The New York Times has taken note of a phenomenon I had been planning to talk about soon anyway, so I'll use their piece as a takeoff point for my own comments: "Arab Leaders Silent, Viewing Hamas as Worse Than Israel."
As Israel's current operation in Gaza grows into something much longer and deadlier than Cast Lead six years ago, there has been much international condemnation, from Europe, the UN, and human rights groups. The US is less critical and the US Congress openly supportive (and the US is resupplying Israel with munitions in the midst of the operation), but there has been considerable criticism in the media and academia.
But two sources of pressure that helped bring previous Gaza interventions to a ceasefire are absent here. First, domestic support in Israel is higher than in some previous interventions, with polls showing overwhelming support among Israeli Jews, and Israeli peace activists increasingly facing confrontations with supporters of the war.
But even more striking is the fact that, while there has been much sympathy expressed toward Gaza in the Arab "street," the Arab regimes have been mostly silent. Egypt did make a ceasefire proposal early on, which Israel accepted (and which some suspect was negotiated beforehand) and Hamas rejected. But after the Hamas rejection, Egypt essentially washed its hands of the situation. And Egypt, of course, shares a border with Gaza, and by keeping the Rafah crossing closed, is complicit, at the very least, with maintaining the siege of Gaza. It allows humanitarian supplies in, but doesn't allow those under bombardment out.
The other country with diplomatic relations with Israel, Jordan, is also part of the broad Sunni alliance that opposes the Muslim Brotherhood, and which also includes Saudi Arabia and the UAE. At least there is evidence that the Jordanian street (with its substantial Palestinian component) is restive and supportive of Gaza civilians, if not Hamas.

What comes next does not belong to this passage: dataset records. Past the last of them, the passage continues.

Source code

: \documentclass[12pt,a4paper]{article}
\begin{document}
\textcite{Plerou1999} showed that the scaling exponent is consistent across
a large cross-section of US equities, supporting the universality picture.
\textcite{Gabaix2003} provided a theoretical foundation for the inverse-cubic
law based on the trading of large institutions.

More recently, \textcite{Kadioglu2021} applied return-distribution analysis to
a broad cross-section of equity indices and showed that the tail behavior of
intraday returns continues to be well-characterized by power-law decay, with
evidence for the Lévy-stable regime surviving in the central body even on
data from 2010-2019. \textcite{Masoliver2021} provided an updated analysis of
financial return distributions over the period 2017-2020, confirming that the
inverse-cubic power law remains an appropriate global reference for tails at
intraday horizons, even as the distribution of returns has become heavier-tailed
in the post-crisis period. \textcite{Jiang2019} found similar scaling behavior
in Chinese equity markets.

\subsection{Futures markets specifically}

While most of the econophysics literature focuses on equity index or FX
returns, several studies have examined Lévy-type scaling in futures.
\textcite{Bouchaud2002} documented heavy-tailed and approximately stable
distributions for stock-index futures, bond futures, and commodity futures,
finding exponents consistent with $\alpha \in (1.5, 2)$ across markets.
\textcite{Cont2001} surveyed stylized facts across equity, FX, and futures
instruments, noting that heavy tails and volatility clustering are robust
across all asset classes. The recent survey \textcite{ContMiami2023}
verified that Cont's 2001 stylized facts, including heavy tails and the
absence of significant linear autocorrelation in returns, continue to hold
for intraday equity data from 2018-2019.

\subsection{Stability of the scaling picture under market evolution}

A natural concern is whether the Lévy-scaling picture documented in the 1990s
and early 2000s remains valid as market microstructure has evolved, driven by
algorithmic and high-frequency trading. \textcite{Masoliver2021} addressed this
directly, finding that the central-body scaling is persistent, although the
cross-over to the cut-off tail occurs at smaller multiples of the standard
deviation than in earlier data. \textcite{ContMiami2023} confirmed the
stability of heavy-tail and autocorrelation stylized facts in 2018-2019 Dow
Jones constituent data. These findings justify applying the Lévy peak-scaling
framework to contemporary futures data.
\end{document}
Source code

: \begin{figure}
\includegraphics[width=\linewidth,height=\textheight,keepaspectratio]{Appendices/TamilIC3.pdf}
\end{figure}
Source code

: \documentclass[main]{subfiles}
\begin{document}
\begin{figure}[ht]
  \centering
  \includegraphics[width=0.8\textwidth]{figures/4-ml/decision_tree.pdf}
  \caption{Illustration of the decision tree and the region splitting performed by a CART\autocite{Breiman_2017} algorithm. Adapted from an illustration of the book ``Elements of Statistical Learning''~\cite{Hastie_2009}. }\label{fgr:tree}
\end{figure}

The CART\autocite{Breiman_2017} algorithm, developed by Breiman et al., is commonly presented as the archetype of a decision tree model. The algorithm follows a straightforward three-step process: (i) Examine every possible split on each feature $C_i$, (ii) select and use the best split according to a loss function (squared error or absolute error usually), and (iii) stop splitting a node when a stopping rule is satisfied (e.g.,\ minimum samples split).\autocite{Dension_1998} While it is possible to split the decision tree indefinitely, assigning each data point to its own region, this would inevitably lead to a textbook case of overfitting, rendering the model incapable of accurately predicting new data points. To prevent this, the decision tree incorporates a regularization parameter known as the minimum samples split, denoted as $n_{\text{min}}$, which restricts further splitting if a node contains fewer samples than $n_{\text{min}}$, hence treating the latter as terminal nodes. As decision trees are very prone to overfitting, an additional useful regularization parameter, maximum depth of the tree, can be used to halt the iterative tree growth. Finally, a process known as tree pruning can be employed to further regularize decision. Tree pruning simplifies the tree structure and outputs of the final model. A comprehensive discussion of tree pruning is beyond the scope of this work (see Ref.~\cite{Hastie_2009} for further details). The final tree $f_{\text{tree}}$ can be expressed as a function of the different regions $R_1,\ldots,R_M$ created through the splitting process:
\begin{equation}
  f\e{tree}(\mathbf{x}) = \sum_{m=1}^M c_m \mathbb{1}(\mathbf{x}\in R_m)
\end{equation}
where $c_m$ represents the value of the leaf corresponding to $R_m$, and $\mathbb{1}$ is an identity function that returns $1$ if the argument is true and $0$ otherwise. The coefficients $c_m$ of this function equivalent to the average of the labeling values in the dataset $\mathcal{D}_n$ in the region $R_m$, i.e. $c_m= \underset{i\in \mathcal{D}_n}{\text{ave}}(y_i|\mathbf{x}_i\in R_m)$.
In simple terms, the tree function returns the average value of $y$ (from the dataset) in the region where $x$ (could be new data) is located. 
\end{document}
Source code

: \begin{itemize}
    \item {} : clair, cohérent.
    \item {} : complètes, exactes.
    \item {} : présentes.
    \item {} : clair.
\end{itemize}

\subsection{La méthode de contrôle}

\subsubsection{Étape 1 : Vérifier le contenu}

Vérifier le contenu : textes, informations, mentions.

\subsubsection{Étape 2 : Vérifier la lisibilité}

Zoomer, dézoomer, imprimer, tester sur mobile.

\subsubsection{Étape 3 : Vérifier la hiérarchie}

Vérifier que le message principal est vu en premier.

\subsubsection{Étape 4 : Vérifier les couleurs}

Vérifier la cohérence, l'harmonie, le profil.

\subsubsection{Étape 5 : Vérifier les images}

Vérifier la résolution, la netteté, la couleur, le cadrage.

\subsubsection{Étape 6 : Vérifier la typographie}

The Egyptian "street" is another matter. Some of Egypt's talk-show hosts
have been so virulently anti-Hamas that Israel has been quoting them in propaganda broadcasts into Gaza. Though Field Marshal Sisi rose to power under the Morsi Presidency, he and his supporters have vowed to crush the Muslim Brotherhood, and of course, Hamas was formed from the Gaza branch. And most indications are that the sentiment is widely shared among secular Egyptians.
With Egypt, Jordan, the Saudis and the UAE forming a solid front against Hamas, and Libya, Syria, and Iraq preoccupied with other matters, Hamas has few friends: Qatar, Iran and Hizbullah, and the latter two are tied down in Syria and Iraq. Whereas the Hamas leadership in exile were once welcomed in ‘Amman, and after that in Damascus, today they are stuck in distant Doha.
I have left out one Arab regime: the Palestinian Authority. Despite the recent reconciliation between Hamas and the PLO under Mahmoud ‘Abbas, and very vocal criticisms by ‘Abbas, and threats to take Israel to the International Criminal Court,the Palestinian Security Forces kept the West Bank largely quiet during the first two weeks of the campaign. Only in the last ten days or so have demonstrations in the West Bank led to open clashes, but ‘Abbas has largely kept the West Bank, if vocal, nonviolent.
We can only speculate whether the post-Arab Spring anti-Muslim Brotherhood alliance encouraged Israel to launch the present campaign; but it has surely encouraged it to seek a more thorough destruction of Hamas' military capabilities than it did in earlier incursions.